Saturday, April 30, 2005


Lauren commented that she thought it was supposed to be spring (and not this cold, rainy weather). This is actually how I envision Spring. Most years, Louisville weather jumps right from freezing to 90 degrees. I love nothing better than laying in my comfortable bed at night and listenting to the gentle rain fall. My lettuce and spinach in the garden is coming up nicely, instead of bolting to seed. I love the rain.

Rain keeps William inside. William has learned to use all the locks in the house, and lets himself out often. At three years old, this just isn't safe. I'll have to send for a locksmith this next week to deadbolt all the doors and maybe put chains on high up. This may not work, however, as I found him standing on the kitchen counter yesterday looking for the piano key. He'd pushed a kitchen chair over and climbed on up. Watching him is a full time job.

Friday, April 29, 2005

Over the Coals

My dh expects this post, and I wouldn't want to disappoint him. As we unloaded the new grill, he paused and looked up. "This is going to be in the blog, isn't it?" he asked. Well, how could I dismiss such obviously good material?
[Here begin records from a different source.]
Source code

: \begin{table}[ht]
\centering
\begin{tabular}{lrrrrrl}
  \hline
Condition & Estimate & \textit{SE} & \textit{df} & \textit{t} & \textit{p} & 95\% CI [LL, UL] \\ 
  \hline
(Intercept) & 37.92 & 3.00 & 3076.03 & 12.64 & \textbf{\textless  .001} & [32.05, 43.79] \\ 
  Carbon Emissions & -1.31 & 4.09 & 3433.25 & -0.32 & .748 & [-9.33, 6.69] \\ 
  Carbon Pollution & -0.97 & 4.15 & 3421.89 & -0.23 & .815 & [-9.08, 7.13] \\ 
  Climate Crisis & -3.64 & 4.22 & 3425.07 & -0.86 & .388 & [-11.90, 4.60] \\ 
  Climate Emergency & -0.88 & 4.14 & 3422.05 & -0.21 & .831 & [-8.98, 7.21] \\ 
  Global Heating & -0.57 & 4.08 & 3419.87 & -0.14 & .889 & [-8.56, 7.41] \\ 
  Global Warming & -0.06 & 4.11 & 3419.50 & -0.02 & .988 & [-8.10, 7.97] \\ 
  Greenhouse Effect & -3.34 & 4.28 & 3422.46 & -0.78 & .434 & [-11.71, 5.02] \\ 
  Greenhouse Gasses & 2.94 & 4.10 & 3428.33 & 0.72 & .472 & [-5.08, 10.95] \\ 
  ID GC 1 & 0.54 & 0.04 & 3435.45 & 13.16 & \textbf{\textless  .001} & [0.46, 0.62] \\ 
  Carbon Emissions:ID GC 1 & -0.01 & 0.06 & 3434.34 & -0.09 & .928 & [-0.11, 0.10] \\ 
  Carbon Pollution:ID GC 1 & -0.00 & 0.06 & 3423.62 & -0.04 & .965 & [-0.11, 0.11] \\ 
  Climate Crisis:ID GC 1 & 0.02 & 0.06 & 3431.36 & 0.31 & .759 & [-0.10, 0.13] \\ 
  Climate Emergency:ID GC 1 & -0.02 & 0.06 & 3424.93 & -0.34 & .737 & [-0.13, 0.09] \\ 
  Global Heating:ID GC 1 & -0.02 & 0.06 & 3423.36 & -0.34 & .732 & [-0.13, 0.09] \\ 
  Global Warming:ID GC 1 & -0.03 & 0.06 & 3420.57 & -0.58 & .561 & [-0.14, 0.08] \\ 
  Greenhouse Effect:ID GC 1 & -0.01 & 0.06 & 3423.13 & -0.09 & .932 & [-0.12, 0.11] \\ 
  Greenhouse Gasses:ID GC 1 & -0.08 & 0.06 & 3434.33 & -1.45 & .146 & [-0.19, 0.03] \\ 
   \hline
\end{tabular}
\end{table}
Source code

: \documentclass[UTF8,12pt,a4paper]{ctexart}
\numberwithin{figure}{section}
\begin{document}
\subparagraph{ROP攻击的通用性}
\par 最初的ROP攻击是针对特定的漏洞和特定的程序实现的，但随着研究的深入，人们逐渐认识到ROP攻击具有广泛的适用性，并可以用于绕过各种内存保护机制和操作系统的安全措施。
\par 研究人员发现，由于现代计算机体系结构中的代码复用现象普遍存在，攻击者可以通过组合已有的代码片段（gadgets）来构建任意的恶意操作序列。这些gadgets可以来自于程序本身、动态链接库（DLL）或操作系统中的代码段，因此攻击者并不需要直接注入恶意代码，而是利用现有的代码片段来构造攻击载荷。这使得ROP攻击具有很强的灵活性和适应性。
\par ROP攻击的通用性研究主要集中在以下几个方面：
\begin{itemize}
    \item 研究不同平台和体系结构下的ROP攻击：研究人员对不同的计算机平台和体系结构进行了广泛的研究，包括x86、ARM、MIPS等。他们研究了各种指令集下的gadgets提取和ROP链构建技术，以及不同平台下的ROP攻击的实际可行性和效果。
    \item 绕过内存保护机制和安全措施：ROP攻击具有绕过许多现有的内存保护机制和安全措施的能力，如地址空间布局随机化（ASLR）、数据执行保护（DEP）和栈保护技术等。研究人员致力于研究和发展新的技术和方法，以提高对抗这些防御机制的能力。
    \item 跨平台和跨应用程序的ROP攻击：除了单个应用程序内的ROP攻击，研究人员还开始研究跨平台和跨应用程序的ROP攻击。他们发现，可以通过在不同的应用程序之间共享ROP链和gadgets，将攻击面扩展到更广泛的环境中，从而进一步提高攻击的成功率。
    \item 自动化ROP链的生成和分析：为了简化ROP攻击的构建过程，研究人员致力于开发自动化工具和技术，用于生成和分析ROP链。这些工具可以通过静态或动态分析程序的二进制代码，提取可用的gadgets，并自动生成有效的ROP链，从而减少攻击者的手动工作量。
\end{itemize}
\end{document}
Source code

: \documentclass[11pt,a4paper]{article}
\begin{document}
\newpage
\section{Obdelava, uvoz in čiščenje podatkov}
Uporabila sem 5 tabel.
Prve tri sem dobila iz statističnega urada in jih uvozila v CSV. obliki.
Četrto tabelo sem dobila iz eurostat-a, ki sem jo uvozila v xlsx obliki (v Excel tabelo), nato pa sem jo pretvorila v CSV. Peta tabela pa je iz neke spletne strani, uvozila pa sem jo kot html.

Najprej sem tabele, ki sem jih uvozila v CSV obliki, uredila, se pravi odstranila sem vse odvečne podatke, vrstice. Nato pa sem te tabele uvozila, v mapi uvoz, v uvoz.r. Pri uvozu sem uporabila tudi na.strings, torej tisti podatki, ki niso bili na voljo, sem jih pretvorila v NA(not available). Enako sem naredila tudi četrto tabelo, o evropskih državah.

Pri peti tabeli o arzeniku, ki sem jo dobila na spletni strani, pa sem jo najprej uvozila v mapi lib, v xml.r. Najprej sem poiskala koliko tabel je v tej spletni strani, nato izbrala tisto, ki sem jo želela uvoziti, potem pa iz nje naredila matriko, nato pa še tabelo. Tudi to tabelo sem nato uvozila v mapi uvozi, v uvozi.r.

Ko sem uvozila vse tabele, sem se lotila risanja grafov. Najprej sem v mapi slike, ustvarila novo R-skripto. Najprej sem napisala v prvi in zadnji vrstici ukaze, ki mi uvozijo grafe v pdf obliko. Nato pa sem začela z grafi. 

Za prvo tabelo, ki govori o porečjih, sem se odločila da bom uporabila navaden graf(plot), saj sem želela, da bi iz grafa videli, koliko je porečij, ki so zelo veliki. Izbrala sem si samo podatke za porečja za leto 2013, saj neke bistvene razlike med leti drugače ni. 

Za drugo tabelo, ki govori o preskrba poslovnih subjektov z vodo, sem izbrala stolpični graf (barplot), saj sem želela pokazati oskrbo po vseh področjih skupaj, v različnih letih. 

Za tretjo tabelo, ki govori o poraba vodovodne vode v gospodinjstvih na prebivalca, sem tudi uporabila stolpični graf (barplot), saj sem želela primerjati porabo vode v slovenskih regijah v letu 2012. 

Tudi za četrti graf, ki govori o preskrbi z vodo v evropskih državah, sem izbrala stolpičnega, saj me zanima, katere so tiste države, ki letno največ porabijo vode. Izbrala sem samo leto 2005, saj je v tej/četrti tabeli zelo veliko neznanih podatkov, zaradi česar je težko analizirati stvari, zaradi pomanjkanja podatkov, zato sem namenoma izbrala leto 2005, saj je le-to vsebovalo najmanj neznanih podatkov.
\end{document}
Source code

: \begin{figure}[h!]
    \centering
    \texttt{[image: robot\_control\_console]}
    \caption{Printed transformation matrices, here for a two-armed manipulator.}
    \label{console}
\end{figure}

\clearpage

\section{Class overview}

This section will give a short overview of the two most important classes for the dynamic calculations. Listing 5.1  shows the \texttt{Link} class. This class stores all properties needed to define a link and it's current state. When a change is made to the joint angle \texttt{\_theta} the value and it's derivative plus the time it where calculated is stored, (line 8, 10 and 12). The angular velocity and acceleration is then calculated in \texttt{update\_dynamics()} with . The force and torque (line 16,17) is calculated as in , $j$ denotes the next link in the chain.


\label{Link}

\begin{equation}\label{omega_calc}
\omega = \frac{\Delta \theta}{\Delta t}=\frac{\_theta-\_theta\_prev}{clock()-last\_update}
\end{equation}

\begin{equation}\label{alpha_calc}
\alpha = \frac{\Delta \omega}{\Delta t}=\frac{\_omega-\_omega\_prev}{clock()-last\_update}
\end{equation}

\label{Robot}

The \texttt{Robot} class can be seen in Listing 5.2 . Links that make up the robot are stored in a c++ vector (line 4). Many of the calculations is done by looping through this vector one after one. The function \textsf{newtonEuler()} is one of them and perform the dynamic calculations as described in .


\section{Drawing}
It took both of us to unload it from the truck, not so much because of the dimensions but because of the weight of it. All stainless steel with sharp edges, I envisioned it slicing right through the palms of my hands. From the main body, two wings jutted out to the sides. "Can't it just fly itself up to the deck?" I asked. It has about the same number of controls as a small engine plane.

I won't bore you with the cost of the thing, but suffice it to say that I could've replaced my refrigerator that is held together with packing tape and that has limped along for 16 years now. "I knew you'd say that," he laughed. Well, how could I not? I suppose the grill is a symbol of having arrived in the male kingdom.

Once, when I worked at Colgate's very male-dominated, very rough factory, I listened to the guys discussing their boats. I tried to repeat a phrase that I had heard my mom say before - that you can tell tell the men from the boys from the price of their toys. Only, I got it wrong and what I said was that "you can tell the men from the boys from the size of their toys". My co-workers rolled around on the floor laughing for about an hour after that. It took me awhile to understand their mirth.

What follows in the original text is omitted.